I found a funny article through twitter this week about the Swedish Football League trophy.
This years winners Malmo were asked to hand back the trophy only a few days after receiving it. The Swedish Football Association (SvFF) wanted to end the rumours about a secret engraving made by a Stockholm based silversmith, Ingemar Ekland. A football mad engraver, he told a friend he had engraved ‘Bajen Forever’ (the nickname of his favourite club Hammerby IF) on the inside of the silver trophy. So begins the painstaking job of removing trophy from its plinth and investigating inside it with a miniature camera.
I’d love to say this is an isolated incident but having worked in a few different workshops I have to concur that engravers love to leave their mark! So I went in search of other famous stories of ‘vandalism’!
I had heard a story about secret inscriptions on Abraham Lincoln’s pocket watch but it was only when I looked into it further I discovered an Irish connection. The watch has been in the possession of the National Museum of American History since 1958 but it was only last year they were told about the story of the secret engraving on the workings of the watch. The great-great grandson of Jonathan Dillon a watchmaker in Pennsylvania contacted the museum about a story which had been passed down through his family about Lincoln’s watch. Curiosity got the better of the museum who opened the watch last year to discover the inscription “Jonathan Dillon April 13 – 1861 Fort Sumpter was attacked by the rebels on the above date” The second part repeats same date, states the location as Washington and says, “Thank God we have a government.”

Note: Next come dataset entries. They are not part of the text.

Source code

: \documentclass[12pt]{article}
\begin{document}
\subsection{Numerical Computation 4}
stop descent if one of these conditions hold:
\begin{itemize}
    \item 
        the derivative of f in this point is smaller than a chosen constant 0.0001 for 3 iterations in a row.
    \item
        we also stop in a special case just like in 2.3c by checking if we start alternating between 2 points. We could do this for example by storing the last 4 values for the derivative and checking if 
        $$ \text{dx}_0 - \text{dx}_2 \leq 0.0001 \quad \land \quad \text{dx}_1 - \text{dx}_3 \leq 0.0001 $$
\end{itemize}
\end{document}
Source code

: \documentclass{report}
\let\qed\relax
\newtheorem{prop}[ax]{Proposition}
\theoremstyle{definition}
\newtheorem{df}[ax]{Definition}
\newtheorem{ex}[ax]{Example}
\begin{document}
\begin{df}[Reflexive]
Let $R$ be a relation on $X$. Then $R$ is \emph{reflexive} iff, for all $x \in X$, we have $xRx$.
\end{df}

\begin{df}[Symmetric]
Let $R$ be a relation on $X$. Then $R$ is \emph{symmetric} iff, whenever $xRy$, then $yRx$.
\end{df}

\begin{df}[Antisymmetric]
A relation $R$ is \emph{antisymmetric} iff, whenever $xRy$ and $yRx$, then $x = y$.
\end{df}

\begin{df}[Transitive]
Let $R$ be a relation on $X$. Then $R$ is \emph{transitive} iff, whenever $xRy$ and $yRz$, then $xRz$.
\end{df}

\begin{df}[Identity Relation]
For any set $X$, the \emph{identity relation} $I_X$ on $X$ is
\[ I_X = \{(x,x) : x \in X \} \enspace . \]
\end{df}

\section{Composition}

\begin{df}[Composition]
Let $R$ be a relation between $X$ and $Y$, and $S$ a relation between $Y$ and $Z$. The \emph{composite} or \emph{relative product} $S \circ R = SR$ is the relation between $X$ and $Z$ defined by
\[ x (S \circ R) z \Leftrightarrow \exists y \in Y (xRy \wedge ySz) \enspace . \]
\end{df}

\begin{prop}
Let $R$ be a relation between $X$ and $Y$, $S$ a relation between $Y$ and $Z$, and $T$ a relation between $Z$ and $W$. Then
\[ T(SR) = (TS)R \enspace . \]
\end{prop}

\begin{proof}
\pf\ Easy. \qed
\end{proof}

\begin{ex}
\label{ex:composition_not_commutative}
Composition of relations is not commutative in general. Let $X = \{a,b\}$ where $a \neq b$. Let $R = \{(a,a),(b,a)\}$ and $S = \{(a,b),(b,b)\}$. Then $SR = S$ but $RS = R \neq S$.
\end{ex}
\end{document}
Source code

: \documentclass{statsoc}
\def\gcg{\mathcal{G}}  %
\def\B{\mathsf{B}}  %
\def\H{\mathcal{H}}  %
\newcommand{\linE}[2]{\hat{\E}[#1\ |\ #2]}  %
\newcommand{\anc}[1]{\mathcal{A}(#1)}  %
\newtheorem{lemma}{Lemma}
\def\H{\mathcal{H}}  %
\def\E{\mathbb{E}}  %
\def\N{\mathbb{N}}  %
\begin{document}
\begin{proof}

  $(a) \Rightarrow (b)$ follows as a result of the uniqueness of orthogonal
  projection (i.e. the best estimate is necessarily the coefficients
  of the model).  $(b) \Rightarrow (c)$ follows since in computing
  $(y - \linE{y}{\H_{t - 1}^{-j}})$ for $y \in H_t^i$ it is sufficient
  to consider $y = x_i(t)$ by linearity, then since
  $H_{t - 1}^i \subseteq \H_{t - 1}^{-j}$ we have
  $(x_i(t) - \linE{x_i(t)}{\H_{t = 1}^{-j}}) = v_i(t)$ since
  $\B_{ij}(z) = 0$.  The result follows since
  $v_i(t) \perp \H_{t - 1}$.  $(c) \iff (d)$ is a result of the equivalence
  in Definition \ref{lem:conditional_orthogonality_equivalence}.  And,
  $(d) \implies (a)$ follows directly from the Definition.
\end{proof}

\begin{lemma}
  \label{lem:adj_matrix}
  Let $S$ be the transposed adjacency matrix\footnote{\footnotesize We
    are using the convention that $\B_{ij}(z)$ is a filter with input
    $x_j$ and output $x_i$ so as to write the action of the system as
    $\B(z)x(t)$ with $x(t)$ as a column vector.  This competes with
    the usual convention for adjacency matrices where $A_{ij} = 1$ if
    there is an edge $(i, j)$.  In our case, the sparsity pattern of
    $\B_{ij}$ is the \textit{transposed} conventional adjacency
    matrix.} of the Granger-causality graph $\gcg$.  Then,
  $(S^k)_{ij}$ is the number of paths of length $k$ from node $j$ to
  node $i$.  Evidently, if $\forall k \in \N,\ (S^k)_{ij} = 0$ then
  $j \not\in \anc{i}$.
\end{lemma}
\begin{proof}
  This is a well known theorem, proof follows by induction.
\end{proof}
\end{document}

This Irish immigrant from Waterford, had Lincoln’s pocket watch in his hands when he heard the first shots of the Civil War had been fired in South Carolina and felt compelled to mark the event. At aged 84, Dillon was interviewed by the New York Times (1906), he told of the story saying that Lincoln never knew of the inscription.
Considering the amount of important pieces that pass through a silversmiths bench who knows what other secrets lay hidden!